(Article by Onar Åm republished from LibertyNation.com)
Some Founding Fathers from the southern states owned slaves, but let us put that aside for a moment and consider only their opinions. Most of them, Thomas Jefferson included, expressed a moral aversion to the practice of slavery, driven by their Christian faith.
But at the same time, there was a near unanimous agreement of senators and representatives of the first Congress that immigration should be limited to “free white persons of good character,” as espoused in the Naturalization Act of 1790, which stayed in effect until after the Civil War.
Today, anyone who expresses such an opinion, at the time held by most citizens and statesmen, quickly will be branded as a “white supremacist” and banned from social media.
By modern standards, that view sounds blatantly racist, but it needs to be understood in context. There were no airplanes or internet back then, and global trade had latencies of years. The world they knew was fiercely tribal.

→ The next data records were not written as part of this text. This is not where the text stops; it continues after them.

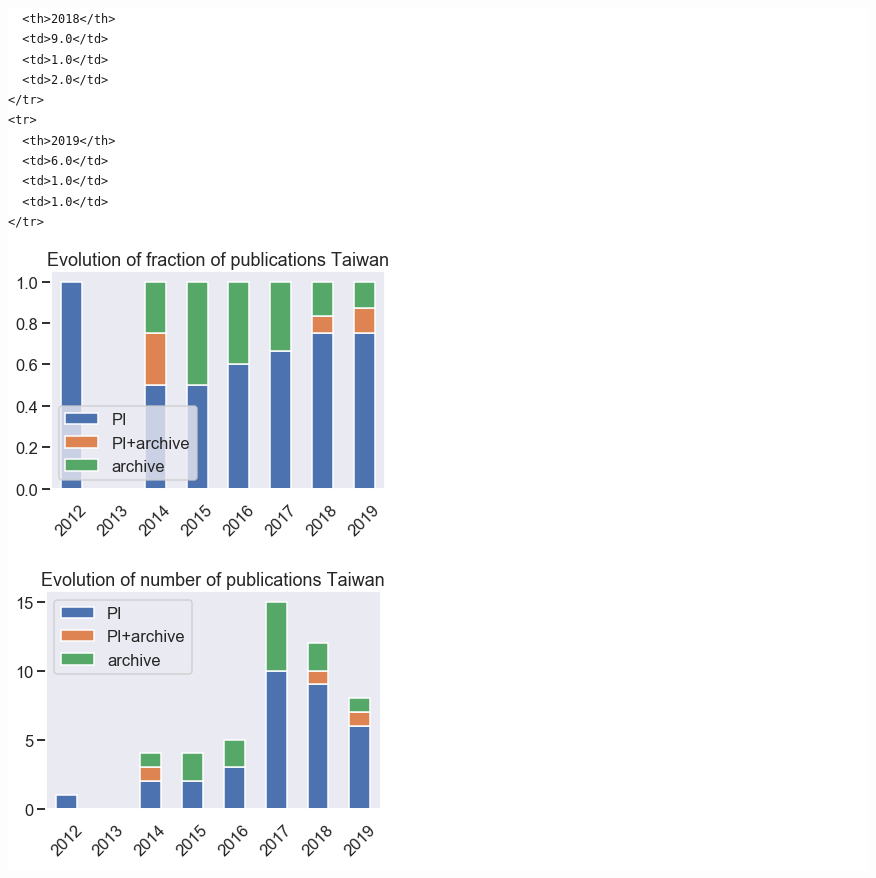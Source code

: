       <th>2018</th>
      <td>9.0</td>
      <td>1.0</td>
      <td>2.0</td>
    </tr>
    <tr>
      <th>2019</th>
      <td>6.0</td>
      <td>1.0</td>
      <td>1.0</td>
    </tr>
  </tbody>
</table>
</div>



![png](./Visualization_16_4.png)



![png](./Visualization_16_5.png)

The newly formed United States was still at war with native Indian tribes, and American trade ships were plundered regularly by Islamic pirates from the Barbary states in North Africa. The explorers that went to Africa found no written languages, two-story buildings, roads, wheels, or machinery. They did, however, find hostile tribes who either tried to kill them or to sell them slaves from other tribes.

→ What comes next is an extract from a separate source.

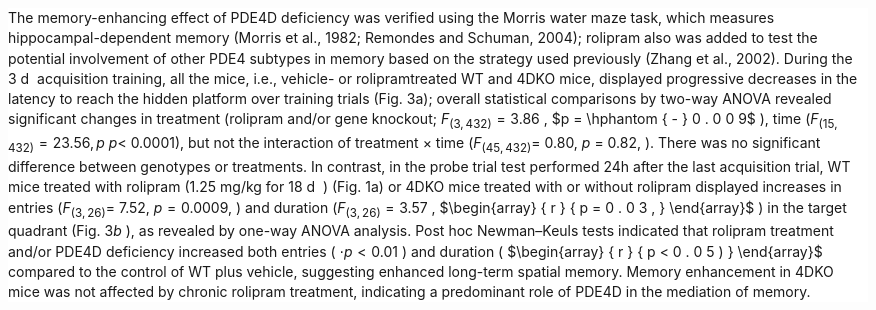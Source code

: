 The memory-enhancing effect of PDE4D deficiency was verified using the Morris water maze task, which measures hippocampal-dependent memory (Morris et al., 1982; Remondes and Schuman, 2004); rolipram also was added to test the potential involvement of other PDE4 subtypes in memory based on the strategy used previously (Zhang et al., 2002). During the $3 \mathrm { ~ d ~ }$ acquisition training, all the mice, i.e., vehicle- or rolipramtreated WT and 4DKO mice, displayed progressive decreases in the latency to reach the hidden platform over training trials (Fig. 3a); overall statistical comparisons by two-way ANOVA revealed significant changes in treatment (rolipram and/or gene knockout; $F _ { ( 3 , 4 3 2 ) } = 3 . 8 6$ , $p = \hphantom { - } 0 . 0 0 9$ ), time $( F _ { ( 1 5 , 4 3 2 ) } = 2 3 . 5 6 , p$ $p <$ 0.0001), but not the interaction of treatment $\times$ time $( F _ { ( 4 5 , 4 3 2 ) } =$ 0.80, $p \ = \ 0 . 8 2 ,$ ). There was no significant difference between genotypes or treatments. In contrast, in the probe trial test performed $2 4 \mathrm { h }$ after the last acquisition trial, WT mice treated with rolipram $( 1 . 2 5 ~ \mathrm { m g / k g }$ for $1 8 \mathrm { ~ d ~ }$ ) (Fig. 1a) or 4DKO mice treated with or without rolipram displayed increases in entries $( F _ { ( 3 , 2 6 ) } =$ 7.52, $p = 0 . 0 0 0 9 ,$ ) and duration $( F _ { ( 3 , 2 6 ) } = 3 . 5 7$ , $\begin{array} { r } { p = 0 . 0 3 , } \end{array}$ ) in the target quadrant (Fig. $3 b$ ), as revealed by one-way ANOVA analysis. Post hoc Newman–Keuls tests indicated that rolipram treatment and/or PDE4D deficiency increased both entries ( $\cdot p < 0 . 0 1$ ) and duration ( $\begin{array} { r } { p < 0 . 0 5 ) } \end{array}$ compared to the control of WT plus vehicle, suggesting enhanced long-term spatial memory. Memory enhancement in 4DKO mice was not affected by chronic rolipram treatment, indicating a predominant role of PDE4D in the mediation of memory.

In this historically hostile world, where all cultures were at war, and tribal allegiances were paramount, from where would it be natural to allow immigration? Your ancestral lands, of course. The presumption is that people who share your culture, religion, civilizational values, and ethnicity are more likely to be compatible than people from hostile countries.
Notice, however, that not all white people could immigrate to America. Only free persons of good character. “Free” and “good character” meant they were not slaves or convicts, were financially independent, did not have a criminal record, and shared the ideals of the Constitution. They had to sustain themselves and abide by the laws for two years before they could apply for citizenship.